● **Problem statement**:
Beginning at the line that contains "- Charles Bezerra" and finishing at the line that contains "See [Conventional Commits](https://conventionalcommits.org)", output the data below exactly. Include both end lines and no pictures.

***** Material provided

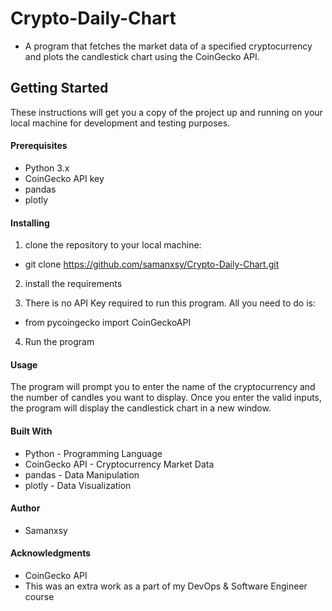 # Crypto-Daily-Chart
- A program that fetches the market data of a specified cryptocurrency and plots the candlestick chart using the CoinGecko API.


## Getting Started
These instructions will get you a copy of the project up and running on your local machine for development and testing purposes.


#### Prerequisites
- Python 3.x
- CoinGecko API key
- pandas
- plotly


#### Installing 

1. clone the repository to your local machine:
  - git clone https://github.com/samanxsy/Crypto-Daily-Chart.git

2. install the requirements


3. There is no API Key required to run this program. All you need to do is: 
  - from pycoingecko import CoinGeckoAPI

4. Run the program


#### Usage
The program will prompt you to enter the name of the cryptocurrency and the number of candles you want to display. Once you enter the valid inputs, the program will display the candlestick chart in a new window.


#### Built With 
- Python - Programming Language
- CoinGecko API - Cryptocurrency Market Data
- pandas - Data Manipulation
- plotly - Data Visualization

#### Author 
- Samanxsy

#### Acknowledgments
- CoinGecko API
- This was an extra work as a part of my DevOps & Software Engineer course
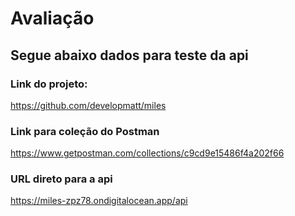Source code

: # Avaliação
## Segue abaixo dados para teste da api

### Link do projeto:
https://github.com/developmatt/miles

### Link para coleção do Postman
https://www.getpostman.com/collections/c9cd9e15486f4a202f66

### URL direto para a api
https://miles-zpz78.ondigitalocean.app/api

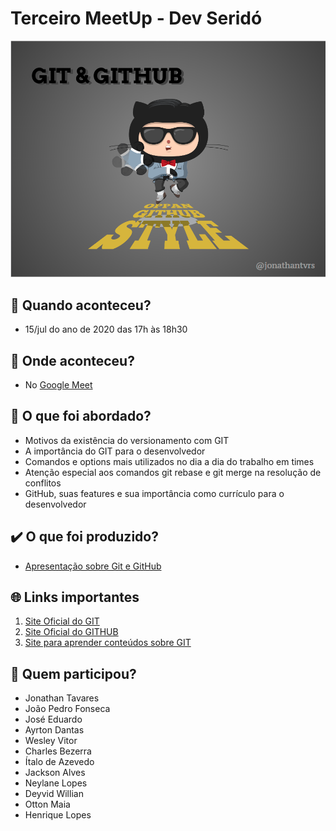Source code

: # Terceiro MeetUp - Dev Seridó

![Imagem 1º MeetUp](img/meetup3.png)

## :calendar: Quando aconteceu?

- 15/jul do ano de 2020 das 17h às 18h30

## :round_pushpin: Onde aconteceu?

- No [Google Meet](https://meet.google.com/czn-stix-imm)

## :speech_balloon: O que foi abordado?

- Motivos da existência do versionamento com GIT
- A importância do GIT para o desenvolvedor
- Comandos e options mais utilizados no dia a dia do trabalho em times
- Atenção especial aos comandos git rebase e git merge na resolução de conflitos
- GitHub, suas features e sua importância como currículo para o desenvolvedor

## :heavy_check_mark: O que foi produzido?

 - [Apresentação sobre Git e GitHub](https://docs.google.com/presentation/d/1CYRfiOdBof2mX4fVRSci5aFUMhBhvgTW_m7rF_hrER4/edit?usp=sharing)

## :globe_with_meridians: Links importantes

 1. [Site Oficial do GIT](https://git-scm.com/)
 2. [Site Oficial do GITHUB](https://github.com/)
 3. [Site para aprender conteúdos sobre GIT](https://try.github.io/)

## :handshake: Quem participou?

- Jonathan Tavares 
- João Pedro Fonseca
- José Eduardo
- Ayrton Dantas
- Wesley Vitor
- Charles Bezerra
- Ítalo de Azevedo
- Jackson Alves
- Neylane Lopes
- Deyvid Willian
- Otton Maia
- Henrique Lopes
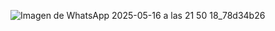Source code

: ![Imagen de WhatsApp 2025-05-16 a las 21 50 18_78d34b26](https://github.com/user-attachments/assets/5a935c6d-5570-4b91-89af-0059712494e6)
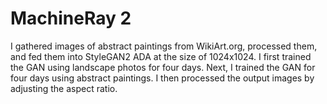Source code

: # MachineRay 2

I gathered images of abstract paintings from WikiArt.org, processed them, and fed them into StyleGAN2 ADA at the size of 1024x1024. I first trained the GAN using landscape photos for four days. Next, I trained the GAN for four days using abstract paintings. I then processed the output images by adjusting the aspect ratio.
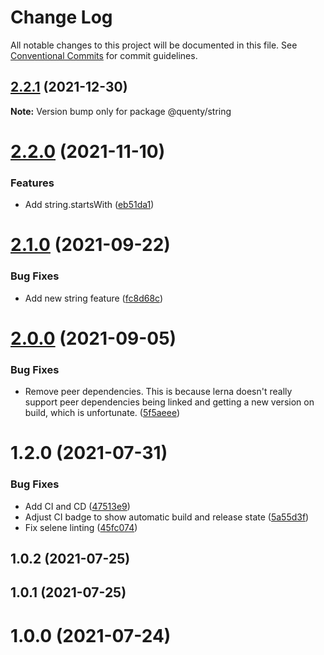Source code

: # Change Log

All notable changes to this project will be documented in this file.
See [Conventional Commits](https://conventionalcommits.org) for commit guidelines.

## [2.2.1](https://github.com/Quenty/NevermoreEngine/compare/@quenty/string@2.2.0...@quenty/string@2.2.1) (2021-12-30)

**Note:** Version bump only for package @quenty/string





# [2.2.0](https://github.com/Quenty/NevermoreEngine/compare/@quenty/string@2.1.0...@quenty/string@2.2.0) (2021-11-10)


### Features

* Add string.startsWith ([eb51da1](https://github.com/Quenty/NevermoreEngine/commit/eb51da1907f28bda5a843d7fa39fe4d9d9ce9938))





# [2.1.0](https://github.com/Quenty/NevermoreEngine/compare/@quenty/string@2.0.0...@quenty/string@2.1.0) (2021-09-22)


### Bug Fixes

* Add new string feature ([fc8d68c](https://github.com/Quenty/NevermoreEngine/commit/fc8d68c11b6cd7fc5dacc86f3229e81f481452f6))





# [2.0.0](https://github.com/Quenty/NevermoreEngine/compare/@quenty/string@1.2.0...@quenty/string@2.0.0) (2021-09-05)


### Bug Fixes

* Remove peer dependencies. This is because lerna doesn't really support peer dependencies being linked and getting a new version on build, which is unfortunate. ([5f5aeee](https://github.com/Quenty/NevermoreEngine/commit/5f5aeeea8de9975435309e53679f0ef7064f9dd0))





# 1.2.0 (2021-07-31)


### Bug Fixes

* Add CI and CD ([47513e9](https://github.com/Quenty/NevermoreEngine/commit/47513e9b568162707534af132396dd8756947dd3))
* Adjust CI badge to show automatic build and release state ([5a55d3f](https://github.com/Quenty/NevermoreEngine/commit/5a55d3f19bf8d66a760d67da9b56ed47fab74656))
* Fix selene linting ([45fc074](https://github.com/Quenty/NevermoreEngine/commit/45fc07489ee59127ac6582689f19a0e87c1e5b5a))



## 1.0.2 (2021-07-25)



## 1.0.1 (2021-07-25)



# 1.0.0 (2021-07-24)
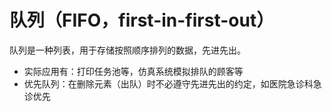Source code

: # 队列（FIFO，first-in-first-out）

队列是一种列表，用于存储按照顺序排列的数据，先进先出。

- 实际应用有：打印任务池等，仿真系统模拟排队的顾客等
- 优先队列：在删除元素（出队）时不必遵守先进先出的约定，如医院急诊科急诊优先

**********

● **Solution to this exercise**:
- Charles Bezerra
- Ítalo de Azevedo
- Jackson Alves
- Neylane Lopes
- Deyvid Willian
- Otton Maia
- Henrique Lopes
Source code

: ![Imagen de WhatsApp 2025-05-16 a las 21 50 18_78d34b26](https://github.com/user-attachments/assets/5a935c6d-5570-4b91-89af-0059712494e6)
Source code

: # MachineRay 2

I gathered images of abstract paintings from WikiArt.org, processed them, and fed them into StyleGAN2 ADA at the size of 1024x1024. I first trained the GAN using landscape photos for four days. Next, I trained the GAN for four days using abstract paintings. I then processed the output images by adjusting the aspect ratio.
Source code

: # Change Log

All notable changes to this project will be documented in this file.
See [Conventional Commits](https://conventionalcommits.org) for commit guidelines.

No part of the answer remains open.